[WORK ITEM]
Among the entries below, take the line with "3: Content Discovery**" and the line with "- Free access, no pressure", and output them and every line between them exactly, with nothing else.

[RECORDS FOR THIS TASK]
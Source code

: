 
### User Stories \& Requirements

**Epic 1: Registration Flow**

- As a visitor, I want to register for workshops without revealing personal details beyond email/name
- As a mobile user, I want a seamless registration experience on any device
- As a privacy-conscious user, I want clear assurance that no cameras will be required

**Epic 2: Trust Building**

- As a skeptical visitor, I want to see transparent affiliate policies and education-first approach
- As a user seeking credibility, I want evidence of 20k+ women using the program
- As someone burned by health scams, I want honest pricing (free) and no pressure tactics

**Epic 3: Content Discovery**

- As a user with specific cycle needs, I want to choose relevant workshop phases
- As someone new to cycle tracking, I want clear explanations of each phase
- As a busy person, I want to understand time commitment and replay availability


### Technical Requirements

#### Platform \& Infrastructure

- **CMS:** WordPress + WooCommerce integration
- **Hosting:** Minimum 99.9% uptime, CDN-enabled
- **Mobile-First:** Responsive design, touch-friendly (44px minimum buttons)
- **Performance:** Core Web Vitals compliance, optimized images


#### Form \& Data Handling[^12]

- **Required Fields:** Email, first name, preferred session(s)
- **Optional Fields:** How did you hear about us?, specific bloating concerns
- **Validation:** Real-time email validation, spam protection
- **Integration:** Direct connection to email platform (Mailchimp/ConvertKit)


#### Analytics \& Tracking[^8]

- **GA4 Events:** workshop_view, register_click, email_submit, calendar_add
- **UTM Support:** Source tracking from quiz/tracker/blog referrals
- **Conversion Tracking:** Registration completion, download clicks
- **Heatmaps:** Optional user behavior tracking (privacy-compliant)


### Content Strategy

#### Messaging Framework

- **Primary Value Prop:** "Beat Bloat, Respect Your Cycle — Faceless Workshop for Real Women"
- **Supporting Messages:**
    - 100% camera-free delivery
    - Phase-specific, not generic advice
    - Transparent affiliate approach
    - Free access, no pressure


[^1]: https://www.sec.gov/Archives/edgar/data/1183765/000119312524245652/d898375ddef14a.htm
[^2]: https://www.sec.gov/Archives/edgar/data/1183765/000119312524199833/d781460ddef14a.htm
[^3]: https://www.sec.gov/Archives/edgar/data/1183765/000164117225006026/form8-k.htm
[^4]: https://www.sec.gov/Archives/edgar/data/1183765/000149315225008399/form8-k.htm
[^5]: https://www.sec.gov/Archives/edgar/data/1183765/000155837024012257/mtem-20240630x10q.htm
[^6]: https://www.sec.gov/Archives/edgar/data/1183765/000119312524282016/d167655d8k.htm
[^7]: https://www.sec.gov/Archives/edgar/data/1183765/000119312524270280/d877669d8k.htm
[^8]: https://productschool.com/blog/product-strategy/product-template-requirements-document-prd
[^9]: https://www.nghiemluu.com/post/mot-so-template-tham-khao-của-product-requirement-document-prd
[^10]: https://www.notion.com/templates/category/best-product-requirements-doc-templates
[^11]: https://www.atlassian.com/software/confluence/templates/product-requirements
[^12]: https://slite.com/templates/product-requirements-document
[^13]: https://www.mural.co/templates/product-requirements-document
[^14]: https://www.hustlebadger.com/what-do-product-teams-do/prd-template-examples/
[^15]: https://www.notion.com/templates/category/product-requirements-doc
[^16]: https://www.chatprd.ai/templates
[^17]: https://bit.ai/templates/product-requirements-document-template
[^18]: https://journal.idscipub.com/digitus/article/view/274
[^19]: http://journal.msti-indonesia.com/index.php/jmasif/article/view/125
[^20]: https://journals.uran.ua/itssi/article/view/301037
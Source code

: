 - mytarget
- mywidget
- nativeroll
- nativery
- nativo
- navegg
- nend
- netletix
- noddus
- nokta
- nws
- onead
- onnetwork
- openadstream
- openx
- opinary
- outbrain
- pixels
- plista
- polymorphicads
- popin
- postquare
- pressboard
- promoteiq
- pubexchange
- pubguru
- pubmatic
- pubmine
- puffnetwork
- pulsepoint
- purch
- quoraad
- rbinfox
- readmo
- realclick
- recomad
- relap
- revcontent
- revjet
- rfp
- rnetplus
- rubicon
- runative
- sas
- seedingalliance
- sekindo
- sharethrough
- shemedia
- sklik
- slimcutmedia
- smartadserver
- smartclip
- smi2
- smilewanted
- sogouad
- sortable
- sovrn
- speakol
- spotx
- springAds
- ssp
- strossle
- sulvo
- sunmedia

[SOLUTION TO THIS TASK]
**Epic 3: Content Discovery**

- As a user with specific cycle needs, I want to choose relevant workshop phases
- As someone new to cycle tracking, I want clear explanations of each phase
- As a busy person, I want to understand time commitment and replay availability


### Technical Requirements

#### Platform \& Infrastructure

- **CMS:** WordPress + WooCommerce integration
- **Hosting:** Minimum 99.9% uptime, CDN-enabled
- **Mobile-First:** Responsive design, touch-friendly (44px minimum buttons)
- **Performance:** Core Web Vitals compliance, optimized images


#### Form \& Data Handling[^12]

- **Required Fields:** Email, first name, preferred session(s)
- **Optional Fields:** How did you hear about us?, specific bloating concerns
- **Validation:** Real-time email validation, spam protection
- **Integration:** Direct connection to email platform (Mailchimp/ConvertKit)


#### Analytics \& Tracking[^8]

- **GA4 Events:** workshop_view, register_click, email_submit, calendar_add
- **UTM Support:** Source tracking from quiz/tracker/blog referrals
- **Conversion Tracking:** Registration completion, download clicks
- **Heatmaps:** Optional user behavior tracking (privacy-compliant)


### Content Strategy

#### Messaging Framework

- **Primary Value Prop:** "Beat Bloat, Respect Your Cycle — Faceless Workshop for Real Women"
- **Supporting Messages:**
    - 100% camera-free delivery
    - Phase-specific, not generic advice
    - Transparent affiliate approach
    - Free access, no pressure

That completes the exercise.